Season II is on cue, with Maina Chege as the host. An engaging and quite ever-green business presenter, he debuts the show on high gear with the season’s first guest as Vimal Shal – Chairman, Bidco Africa. The business chat and to-and-fro is fluid. An easy-to-follow banter, articulate engagement.
CEO Vimal Shal is indeed an entrepreneurial trail-blazer. He offhandedly narrates his journey, starting from scratch – grand with ideas (and, a bit of family money). It’s clear that he has a strong grasp on basics of his business, seeking ways to grow it to a global standard.
Prodded by a question on the challenges he’s faced off the government’s influence on the average start up, Vimal Shah cites taxes and extreme licensing requirements. He asks that the government exempts all startups from all taxes and licensing from local and national government till it makes a revenue turnover of at least Kes30m.

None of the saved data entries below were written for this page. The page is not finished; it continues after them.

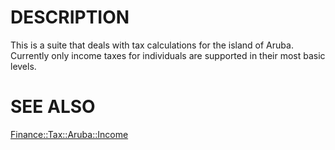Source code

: # DESCRIPTION

This is a suite that deals with tax calculations for the island of Aruba.
Currently only income taxes for individuals are supported in their most basic
levels.

# SEE ALSO

[Finance::Tax::Aruba::Income](https://metacpan.org/pod/Finance%3A%3ATax%3A%3AAruba%3A%3AIncome)

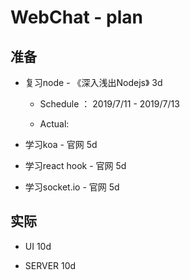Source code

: # WebChat - plan

## 准备

- 复习node - 《深入浅出Nodejs》 3d

	- Schedule ： 2019/7/11 - 2019/7/13

	- Actual: 

- 学习koa - 官网  5d

- 学习react hook - 官网   5d

- 学习socket.io - 官网  5d

## 实际

- UI  10d

- SERVER  10d

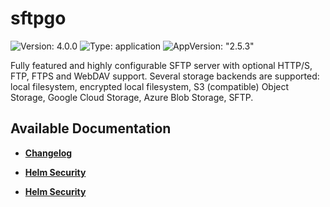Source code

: # sftpgo

![Version: 4.0.0](https://img.shields.io/badge/Version-4.0.0-informational?style=flat-square) ![Type: application](https://img.shields.io/badge/Type-application-informational?style=flat-square) ![AppVersion: "2.5.3"](https://img.shields.io/badge/AppVersion-"2.5.3"-informational?style=flat-square)

Fully featured and highly configurable SFTP server with optional HTTP/S, FTP, FTPS and WebDAV support. Several storage backends are supported: local filesystem, encrypted local filesystem, S3 (compatible) Object Storage, Google Cloud Storage, Azure Blob Storage, SFTP.

## Available Documentation

- [**Changelog**](CHANGELOG)

- [**Helm Security**](container-security)

- [**Helm Security**](helm-security)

These are the five main points that an entrepreneur may find useful from Vimal Shal’s interview on Bizna Talks.
- Start small
Vimal Shah talks of humble beginnings, when he took over the business. A grand idea notwithstanding, there was need for baby steps. The end result projected a dream to dominate the agri-business, textile and oil business. It’d however, need a calculated approach. Research pinned down need to create an agri-business foundation first.
In this regard, Vimal Shah first sought to fund and empower farmers – for the farming of the signature crop – cotton. It involved pitching business ideas to different financiers, then mass-leasing of land and provision of materials needed.
Start small, and grow.
- Quality with a Price Advantage
As the plunge into the market happens, an entrepreneur has to find a niche. CEO Vimal Shah advises entrepreneurs building new startups to first create a name for themselves in the market.

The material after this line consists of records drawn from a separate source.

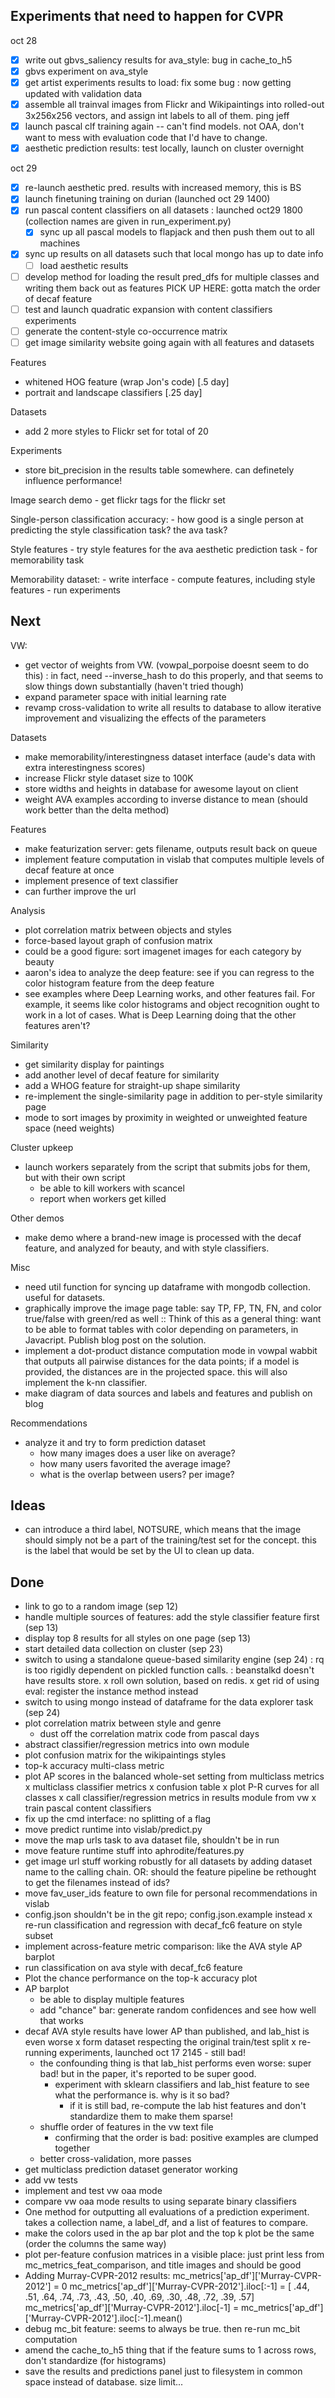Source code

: ## Experiments that need to happen for CVPR

oct 28
- [x] write out gbvs_saliency results for ava_style: bug in cache_to_h5
- [x] gbvs experiment on ava_style
- [x] get artist experiments results to load: fix some bug
    : now getting updated with validation data
- [x] assemble all trainval images from Flickr and Wikipaintings into rolled-out 3x256x256 vectors, and assign int labels to all of them. ping jeff
- [x] launch pascal clf training again -- can't find models. not OAA, don't want to mess with evaluation code that I'd have to change.
- [x] aesthetic prediction results: test locally, launch on cluster overnight

oct 29
- [x] re-launch aesthetic pred. results with increased memory, this is BS
- [x] launch finetuning training on durian (launched oct 29 1400)
- [x] run pascal content classifiers on all datasets
    : launched oct29 1800 (collection names are given in run_experiment.py)
    - [x] sync up all pascal models to flapjack and then push them out to all machines
- [x] sync up results on all datasets such that local mongo has up to date info
    - [ ] load aesthetic results

- [ ] develop method for loading the result pred_dfs for multiple classes and writing them back out as features
    PICK UP HERE: gotta match the order of decaf feature
- [ ] test and launch quadratic expansion with content classifiers experiments
- [ ] generate the content-style co-occurrence matrix
- [ ] get image similarity website going again with all features and datasets

Features
- whitened HOG feature (wrap Jon's code) [.5 day]
- portrait and landscape classifiers [.25 day]

Datasets
- add 2 more styles to Flickr set for total of 20

Experiments
- store bit_precision in the results table somewhere. can definetely influence performance!

Image search demo
    - get flickr tags for the flickr set

Single-person classification accuracy:
    - how good is a single person at predicting the style classification task? the ava task?

Style features
    - try style features for the ava aesthetic prediction task
    - for memorability task

Memorability dataset:
    - write interface
    - compute features, including style features
    - run experiments

## Next

VW:
- get vector of weights from VW. (vowpal_porpoise doesnt seem to do this)
    : in fact, need --inverse_hash to do this properly, and that seems to slow things down substantially (haven't tried though)
- expand parameter space with initial learning rate
- revamp cross-validation to write all results to database to allow iterative improvement and visualizing the effects of the parameters

Datasets
- make memorability/interestingness dataset interface (aude's data with extra interestingness scores)
- increase Flickr style dataset size to 100K
- store widths and heights in database for awesome layout on client
- weight AVA examples according to inverse distance to mean (should work better than the delta method)

Features
- make featurization server: gets filename, outputs result back on queue
- implement feature computation in vislab that computes multiple levels of decaf feature at once
- implement presence of text classifier
- can further improve the url

Analysis
- plot correlation matrix between objects and styles
- force-based layout graph of confusion matrix
- could be a good figure: sort imagenet images for each category by beauty
- aaron's idea to analyze the deep feature: see if you can regress to the color histogram feature from the deep feature
-  see examples where Deep Learning works, and other features fail. For example, it seems like color histograms and object recognition ought to work in a lot of cases. What is Deep Learning doing that the other features aren't?

Similarity
- get similarity display for paintings
- add another level of decaf feature for similarity
- add a WHOG feature for straight-up shape similarity
- re-implement the single-similarity page in addition to per-style similarity page
- mode to sort images by proximity in weighted or unweighted feature space (need weights)

Cluster upkeep
- launch workers separately from the script that submits jobs for them, but with their own script
    - be able to kill workers with scancel
    - report when workers get killed

Other demos
- make demo where a brand-new image is processed with the decaf feature, and analyzed for beauty, and with style classifiers.

Misc
- need util function for syncing up dataframe with mongodb collection. useful for datasets.
- graphically improve the image page table: say TP, FP, TN, FN, and color true/false with green/red as well
    :: Think of this as a general thing: want to be able to format tables with color depending on parameters, in Javacript. Publish blog post on the solution.
- implement a dot-product distance computation mode in vowpal wabbit that outputs all pairwise distances for the data points; if a model is provided, the distances are in the projected space. this will also implement the k-nn classifier.
- make diagram of data sources and labels and features and publish on blog

Recommendations
- analyze it and try to form prediction dataset
    - how many images does a user like on average?
    - how many users favorited the average image?
    - what is the overlap between users? per image?

## Ideas

- can introduce a third label, NOTSURE, which means that the image should simply not be a part of the training/test set for the concept. this is the label that would be set by the UI to clean up data.

## Done

- link to go to a random image (sep 12)
- handle multiple sources of features: add the style classifier feature first (sep 13)
- display top 8 results for all styles on one page (sep 13)
- start detailed data collection on cluster (sep 23)
- switch to using a standalone queue-based similarity engine (sep 24)
    : rq is too rigidly dependent on pickled function calls.
    : beanstalkd doesn't have results store.
    x roll own solution, based on redis.
    x get rid of using eval: register the instance method instead
- switch to using mongo instead of dataframe for the data explorer task (sep 24)
- plot correlation matrix between style and genre
    - dust off the correlation matrix code from pascal days
- abstract classifier/regression metrics into own module
- plot confusion matrix for the wikipaintings styles
- top-k accuracy multi-class metric
- plot AP scores in the balanced whole-set setting from multiclass metrics
x multiclass classifier metrics
    x confusion table
    x plot P-R curves for all classes
x call classifier/regression metrics in results module from vw
x train pascal content classifiers
- fix up the cmd interface: no splitting of a flag
- move predict runtime into vislab/predict.py
- move the map urls task to ava dataset file, shouldn't be in run
- move feature runtime stuff into aphrodite/features.py
- get image url stuff working robustly for all datasets by adding dataset name to the calling chain. OR: should the feature pipeline be rethought to get the filenames instead of ids?
- move fav_user_ids feature to own file for personal recommendations in vislab
- config.json shouldn't be in the git repo; config.json.example instead
x re-run classification and regression with decaf_fc6 feature on style subset
- implement across-feature metric comparison: like the AVA style AP barplot
- run classification on ava style with decaf_fc6 feature
- Plot the chance performance on the top-k accuracy plot
- AP barplot
    - be able to display multiple features
    - add "chance" bar: generate random confidences and see how well that works
- decaf AVA style results have lower AP than published, and lab_hist is even worse
    x form dataset respecting the original train/test split
        x re-running experiments, launched oct 17 2145
             - still bad!
    - the confounding thing is that lab_hist performs even worse: super bad! but in the paper, it's reported to be super good.
        - experiment with sklearn classifiers and lab_hist feature to see what the performance is. why is it so bad?
            - if it is still bad, re-compute the lab hist features and don't standardize them to make them sparse!
    - shuffle order of features in the vw text file
        - confirming that the order is bad: positive examples are clumped together
    - better cross-validation, more passes
- get multiclass prediction dataset generator working
- add vw tests
- implement and test vw oaa mode
- compare vw oaa mode results to using separate binary classifiers
- One method for outputting all evaluations of a prediction experiment. takes a collection name, a label_df, and a list of features to compare.
- make the colors used in the ap bar plot and the top k plot be the same (order the columns the same way)
- plot per-feature confusion matrices in a visible place: just print less from mc_metrics_feat_comparison, and title images and should be good
- Adding Murray-CVPR-2012 results:
    mc_metrics['ap_df']['Murray-CVPR-2012'] = 0
    mc_metrics['ap_df']['Murray-CVPR-2012'].iloc[:-1] = [
        .44, .51, .64, .74, .73, .43, .50, .40, .69, .30, .48, .72, .39, .57]
    mc_metrics['ap_df']['Murray-CVPR-2012'].iloc[-1] = mc_metrics['ap_df']['Murray-CVPR-2012'].iloc[:-1].mean()
- debug mc_bit feature: seems to always be true. then re-run mc_bit computation
- amend the cache_to_h5 thing that if the feature sums to 1 across rows, don't standardize (for histograms)
- save the results and predictions panel just to filesystem in common space instead of database. size limit...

Chances are, the market is flooded with products similar to what you are producing. What then makes you special? To build his brand, Vimal Shal pushed for quality, with a price advantage. Keep the quality, but slash the initial price offering.
It’s the Donkey Fable doctrine. Get your head into the market tent – the rest of the body follows!
- Create New Channels – Competition
An entrepreneur meets a distribution hurdle. While your plant churns out the product, what makes it attractive, business-wise? The market is stable, with similar product.
CEO Vimal Shah reveals his trick. In the initial days, he’d branched into making soaps, and cooking oils from the seeds accrued from the cotton production. He’d offer stock consignments to wholesale outlets at no initial payment. He’d ask for payment, if – and when sales happen! It worked!
Be ready to take risks!
- Create Needs/Consumer Driven
As an entrepreneur, be ingenious. Create needs. Find innovative ways to drive consumers to seek your products. Make them trendy, funky – not just basic.
An apt example? CEO Vimal Shah cites the entrance of the mobile phones into the market. At the time, no one knew they’d need most of the apps they use now on a daily basis. The minds behind the Android mobile phones, have created the needs. While the company would make the ordinary bar soap, CEO Vimal Shal mentions someone introduced the ‘perfumed’ version – business grew ten-fold!
Come up with consumer-driven needs!
- Governance/Longevity Goals
As a startup business picks, the ambition is to make it evergreen. Will the outfit outlive the entrepreneur’s life span? Can your business run in your absence? It starts with governance details, to lend life to longevity ambitions.
A startup has various levels: Operations, Management, Director & Shareholder.
An entrepreneur may handle all levels in the beginning. As it expands, there’s need to delegate. It’s always great to outsource think tanks, for a different perspective. Empower staff, and make appointments based on individuals who add value to the business. A cosmetic board, for instance – will stagnate the startup’s growth.